(Saved data entries)
______________________________
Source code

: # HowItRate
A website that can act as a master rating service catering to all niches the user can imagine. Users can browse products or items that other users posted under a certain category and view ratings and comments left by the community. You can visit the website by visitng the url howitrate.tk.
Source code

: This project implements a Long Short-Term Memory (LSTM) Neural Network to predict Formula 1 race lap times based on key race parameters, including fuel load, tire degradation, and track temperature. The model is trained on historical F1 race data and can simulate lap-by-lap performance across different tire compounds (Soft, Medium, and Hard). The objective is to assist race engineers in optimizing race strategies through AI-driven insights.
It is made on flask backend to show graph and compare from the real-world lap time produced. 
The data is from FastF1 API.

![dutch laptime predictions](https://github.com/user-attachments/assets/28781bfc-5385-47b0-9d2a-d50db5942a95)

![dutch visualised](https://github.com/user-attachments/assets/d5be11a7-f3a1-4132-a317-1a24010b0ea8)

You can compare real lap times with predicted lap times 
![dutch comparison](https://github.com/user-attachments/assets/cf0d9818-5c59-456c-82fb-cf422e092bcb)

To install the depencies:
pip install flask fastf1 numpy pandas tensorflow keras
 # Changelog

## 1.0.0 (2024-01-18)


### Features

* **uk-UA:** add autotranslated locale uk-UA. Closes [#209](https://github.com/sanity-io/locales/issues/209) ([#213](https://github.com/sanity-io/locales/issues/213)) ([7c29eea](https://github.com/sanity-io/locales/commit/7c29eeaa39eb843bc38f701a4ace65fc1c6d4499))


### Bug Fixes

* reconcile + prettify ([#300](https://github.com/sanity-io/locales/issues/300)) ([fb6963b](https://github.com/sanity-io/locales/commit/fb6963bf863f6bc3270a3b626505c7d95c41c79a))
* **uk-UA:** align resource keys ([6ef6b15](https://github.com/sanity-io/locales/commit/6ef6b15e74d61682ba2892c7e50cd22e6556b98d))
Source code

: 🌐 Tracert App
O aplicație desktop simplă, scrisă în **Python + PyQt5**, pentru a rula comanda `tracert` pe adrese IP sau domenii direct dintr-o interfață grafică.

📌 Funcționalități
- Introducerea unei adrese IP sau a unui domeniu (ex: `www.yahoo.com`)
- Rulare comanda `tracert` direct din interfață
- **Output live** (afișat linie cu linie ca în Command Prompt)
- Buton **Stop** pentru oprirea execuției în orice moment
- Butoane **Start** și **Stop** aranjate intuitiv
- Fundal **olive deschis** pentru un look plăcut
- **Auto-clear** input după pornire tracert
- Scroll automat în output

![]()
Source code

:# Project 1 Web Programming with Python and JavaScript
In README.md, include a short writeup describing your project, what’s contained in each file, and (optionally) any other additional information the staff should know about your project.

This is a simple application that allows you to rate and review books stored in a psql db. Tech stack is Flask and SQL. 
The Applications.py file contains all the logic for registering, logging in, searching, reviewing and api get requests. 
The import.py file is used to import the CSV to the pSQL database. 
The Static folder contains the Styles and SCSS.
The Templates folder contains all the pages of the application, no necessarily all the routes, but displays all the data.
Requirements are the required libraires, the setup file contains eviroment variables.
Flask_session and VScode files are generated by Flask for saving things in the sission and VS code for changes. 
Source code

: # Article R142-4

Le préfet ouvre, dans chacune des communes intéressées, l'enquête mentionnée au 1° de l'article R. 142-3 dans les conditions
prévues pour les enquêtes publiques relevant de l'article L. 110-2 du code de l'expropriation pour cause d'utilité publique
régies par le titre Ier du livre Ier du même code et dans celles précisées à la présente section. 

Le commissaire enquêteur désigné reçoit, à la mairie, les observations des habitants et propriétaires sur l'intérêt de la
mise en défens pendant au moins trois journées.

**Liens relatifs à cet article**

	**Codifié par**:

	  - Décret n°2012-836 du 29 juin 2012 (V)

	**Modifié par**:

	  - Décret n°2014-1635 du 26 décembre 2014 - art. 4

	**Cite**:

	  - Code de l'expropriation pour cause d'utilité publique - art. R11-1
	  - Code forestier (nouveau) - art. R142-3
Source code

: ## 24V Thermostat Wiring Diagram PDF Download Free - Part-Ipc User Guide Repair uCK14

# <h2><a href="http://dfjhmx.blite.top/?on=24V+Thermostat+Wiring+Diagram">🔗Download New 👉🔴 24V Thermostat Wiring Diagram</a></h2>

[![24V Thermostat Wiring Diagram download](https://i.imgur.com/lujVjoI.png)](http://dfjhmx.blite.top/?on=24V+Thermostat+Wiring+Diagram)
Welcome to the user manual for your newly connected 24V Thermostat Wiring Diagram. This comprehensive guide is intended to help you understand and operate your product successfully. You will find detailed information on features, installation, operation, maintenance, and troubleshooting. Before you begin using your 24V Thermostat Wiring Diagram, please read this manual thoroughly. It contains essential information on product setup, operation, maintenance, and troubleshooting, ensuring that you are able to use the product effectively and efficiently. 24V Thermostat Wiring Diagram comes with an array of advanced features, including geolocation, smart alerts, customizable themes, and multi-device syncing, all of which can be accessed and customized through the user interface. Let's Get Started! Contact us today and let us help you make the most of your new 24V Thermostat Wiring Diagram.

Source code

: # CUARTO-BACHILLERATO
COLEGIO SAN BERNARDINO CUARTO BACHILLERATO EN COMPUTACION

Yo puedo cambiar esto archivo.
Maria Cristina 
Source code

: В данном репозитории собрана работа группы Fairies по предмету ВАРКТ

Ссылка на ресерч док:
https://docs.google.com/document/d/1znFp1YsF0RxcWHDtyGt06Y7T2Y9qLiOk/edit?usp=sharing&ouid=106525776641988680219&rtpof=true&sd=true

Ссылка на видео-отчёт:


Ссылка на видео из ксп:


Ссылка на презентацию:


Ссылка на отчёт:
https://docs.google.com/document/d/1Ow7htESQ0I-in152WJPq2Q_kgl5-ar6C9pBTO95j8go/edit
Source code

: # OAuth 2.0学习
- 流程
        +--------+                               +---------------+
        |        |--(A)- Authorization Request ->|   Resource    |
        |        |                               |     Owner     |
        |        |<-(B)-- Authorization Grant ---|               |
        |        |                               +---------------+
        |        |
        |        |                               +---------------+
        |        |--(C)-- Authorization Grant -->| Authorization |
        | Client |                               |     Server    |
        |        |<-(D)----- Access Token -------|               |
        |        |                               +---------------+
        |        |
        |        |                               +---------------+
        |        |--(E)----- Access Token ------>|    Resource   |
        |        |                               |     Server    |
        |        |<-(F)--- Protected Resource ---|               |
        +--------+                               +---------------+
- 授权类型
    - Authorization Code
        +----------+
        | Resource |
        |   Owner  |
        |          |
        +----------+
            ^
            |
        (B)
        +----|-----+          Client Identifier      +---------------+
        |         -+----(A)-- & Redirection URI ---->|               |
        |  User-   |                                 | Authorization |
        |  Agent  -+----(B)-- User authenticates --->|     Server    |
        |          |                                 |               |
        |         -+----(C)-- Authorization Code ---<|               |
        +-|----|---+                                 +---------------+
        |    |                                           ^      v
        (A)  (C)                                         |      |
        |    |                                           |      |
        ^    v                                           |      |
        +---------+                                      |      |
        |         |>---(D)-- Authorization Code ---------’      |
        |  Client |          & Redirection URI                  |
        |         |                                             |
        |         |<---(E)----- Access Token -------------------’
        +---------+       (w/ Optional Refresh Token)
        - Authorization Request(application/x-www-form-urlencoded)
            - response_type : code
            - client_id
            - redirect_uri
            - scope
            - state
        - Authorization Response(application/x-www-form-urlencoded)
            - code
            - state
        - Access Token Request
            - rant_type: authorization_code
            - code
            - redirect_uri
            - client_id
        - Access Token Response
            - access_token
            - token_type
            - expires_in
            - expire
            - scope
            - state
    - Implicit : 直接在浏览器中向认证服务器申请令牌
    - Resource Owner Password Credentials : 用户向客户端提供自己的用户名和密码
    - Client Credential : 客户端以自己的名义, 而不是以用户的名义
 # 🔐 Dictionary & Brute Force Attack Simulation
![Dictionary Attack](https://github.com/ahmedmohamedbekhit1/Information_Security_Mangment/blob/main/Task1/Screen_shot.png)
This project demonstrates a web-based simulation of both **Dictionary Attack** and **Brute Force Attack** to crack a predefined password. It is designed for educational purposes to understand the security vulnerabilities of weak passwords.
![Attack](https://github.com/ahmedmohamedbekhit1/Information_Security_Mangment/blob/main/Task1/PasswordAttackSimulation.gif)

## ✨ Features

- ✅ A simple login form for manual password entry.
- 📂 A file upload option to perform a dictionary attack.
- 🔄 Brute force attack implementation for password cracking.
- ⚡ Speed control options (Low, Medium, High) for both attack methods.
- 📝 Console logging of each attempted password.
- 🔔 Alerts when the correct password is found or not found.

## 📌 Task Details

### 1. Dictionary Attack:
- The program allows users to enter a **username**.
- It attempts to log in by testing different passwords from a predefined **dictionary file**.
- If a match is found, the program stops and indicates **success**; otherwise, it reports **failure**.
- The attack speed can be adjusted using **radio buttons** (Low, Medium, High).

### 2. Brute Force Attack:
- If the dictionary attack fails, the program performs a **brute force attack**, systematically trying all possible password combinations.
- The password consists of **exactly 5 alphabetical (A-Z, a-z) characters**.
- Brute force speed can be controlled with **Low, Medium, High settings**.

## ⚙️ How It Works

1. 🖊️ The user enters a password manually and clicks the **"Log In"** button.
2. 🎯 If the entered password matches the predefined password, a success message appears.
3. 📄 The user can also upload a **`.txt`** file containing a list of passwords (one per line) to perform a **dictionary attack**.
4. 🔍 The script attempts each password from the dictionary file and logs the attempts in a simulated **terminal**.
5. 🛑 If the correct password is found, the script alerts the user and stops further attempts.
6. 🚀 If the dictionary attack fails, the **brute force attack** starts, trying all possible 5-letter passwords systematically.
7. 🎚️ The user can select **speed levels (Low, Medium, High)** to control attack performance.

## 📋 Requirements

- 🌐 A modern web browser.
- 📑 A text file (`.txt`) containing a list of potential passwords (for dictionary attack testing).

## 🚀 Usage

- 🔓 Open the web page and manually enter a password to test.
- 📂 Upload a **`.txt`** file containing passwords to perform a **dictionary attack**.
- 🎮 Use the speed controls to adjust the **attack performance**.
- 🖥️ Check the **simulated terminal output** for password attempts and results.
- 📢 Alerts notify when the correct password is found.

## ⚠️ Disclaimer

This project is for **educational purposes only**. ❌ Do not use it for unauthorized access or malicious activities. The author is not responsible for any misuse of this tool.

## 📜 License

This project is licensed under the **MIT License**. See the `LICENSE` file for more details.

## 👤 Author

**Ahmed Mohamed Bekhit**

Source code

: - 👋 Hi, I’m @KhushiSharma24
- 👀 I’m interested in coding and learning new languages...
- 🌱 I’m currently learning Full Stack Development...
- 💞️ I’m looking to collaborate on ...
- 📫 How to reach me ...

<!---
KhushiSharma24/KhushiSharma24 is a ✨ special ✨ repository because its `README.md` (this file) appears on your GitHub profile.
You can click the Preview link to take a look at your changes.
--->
______________________________
> _What to work on_:
All lines in the records with the string "Requirements" should be copied out.

> _Answer box_:
Requirements are the required libraires, the setup file contains eviroment variables.
## 📋 Requirements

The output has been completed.